• **WHAT YOU ARE ASKED TO DO**
Omit every image, and transcribe the remaining entries exactly as given.

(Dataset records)
* * * * * * * * *

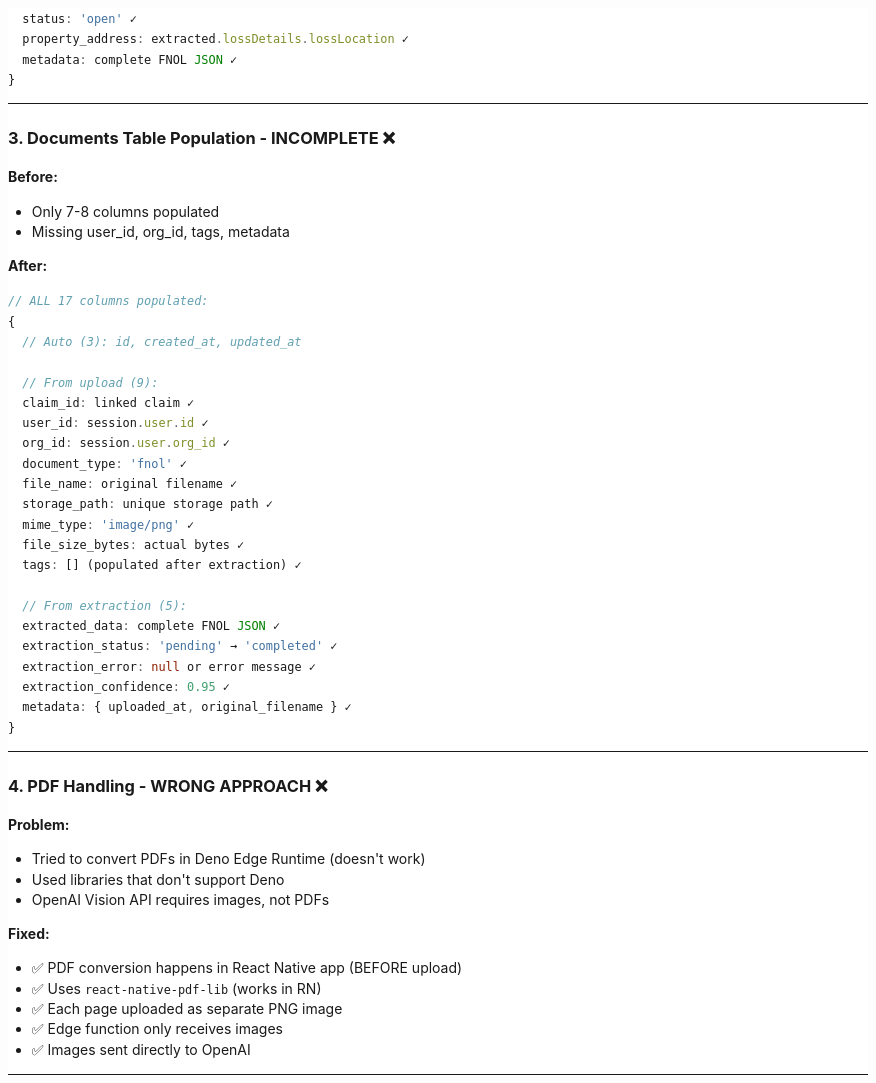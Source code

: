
 ```typescript
  status: 'open' ✓
  property_address: extracted.lossDetails.lossLocation ✓
  metadata: complete FNOL JSON ✓
}
```

---

### 3. Documents Table Population - INCOMPLETE ❌

**Before:**
- Only 7-8 columns populated
- Missing user_id, org_id, tags, metadata

**After:**
```typescript
// ALL 17 columns populated:
{
  // Auto (3): id, created_at, updated_at
  
  // From upload (9):
  claim_id: linked claim ✓
  user_id: session.user.id ✓
  org_id: session.user.org_id ✓
  document_type: 'fnol' ✓
  file_name: original filename ✓
  storage_path: unique storage path ✓
  mime_type: 'image/png' ✓
  file_size_bytes: actual bytes ✓
  tags: [] (populated after extraction) ✓
  
  // From extraction (5):
  extracted_data: complete FNOL JSON ✓
  extraction_status: 'pending' → 'completed' ✓
  extraction_error: null or error message ✓
  extraction_confidence: 0.95 ✓
  metadata: { uploaded_at, original_filename } ✓
}
```

---

### 4. PDF Handling - WRONG APPROACH ❌

**Problem:**
- Tried to convert PDFs in Deno Edge Runtime (doesn't work)
- Used libraries that don't support Deno
- OpenAI Vision API requires images, not PDFs

**Fixed:**
- ✅ PDF conversion happens in React Native app (BEFORE upload)
- ✅ Uses `react-native-pdf-lib` (works in RN)
- ✅ Each page uploaded as separate PNG image
- ✅ Edge function only receives images
- ✅ Images sent directly to OpenAI

---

* * * * * * * * *

• **REPLY**
Source code

:
 ```typescript
  status: 'open' ✓
  property_address: extracted.lossDetails.lossLocation ✓
  metadata: complete FNOL JSON ✓
}
```

---

### 3. Documents Table Population - INCOMPLETE ❌

**Before:**
- Only 7-8 columns populated
- Missing user_id, org_id, tags, metadata

**After:**
```typescript
// ALL 17 columns populated:
{
  // Auto (3): id, created_at, updated_at
  
  // From upload (9):
  claim_id: linked claim ✓
  user_id: session.user.id ✓
  org_id: session.user.org_id ✓
  document_type: 'fnol' ✓
  file_name: original filename ✓
  storage_path: unique storage path ✓
  mime_type: 'image/png' ✓
  file_size_bytes: actual bytes ✓
  tags: [] (populated after extraction) ✓
  
  // From extraction (5):
  extracted_data: complete FNOL JSON ✓
  extraction_status: 'pending' → 'completed' ✓
  extraction_error: null or error message ✓
  extraction_confidence: 0.95 ✓
  metadata: { uploaded_at, original_filename } ✓
}
```

---

### 4. PDF Handling - WRONG APPROACH ❌

**Problem:**
- Tried to convert PDFs in Deno Edge Runtime (doesn't work)
- Used libraries that don't support Deno
- OpenAI Vision API requires images, not PDFs

**Fixed:**
- ✅ PDF conversion happens in React Native app (BEFORE upload)
- ✅ Uses `react-native-pdf-lib` (works in RN)
- ✅ Each page uploaded as separate PNG image
- ✅ Edge function only receives images
- ✅ Images sent directly to OpenAI

---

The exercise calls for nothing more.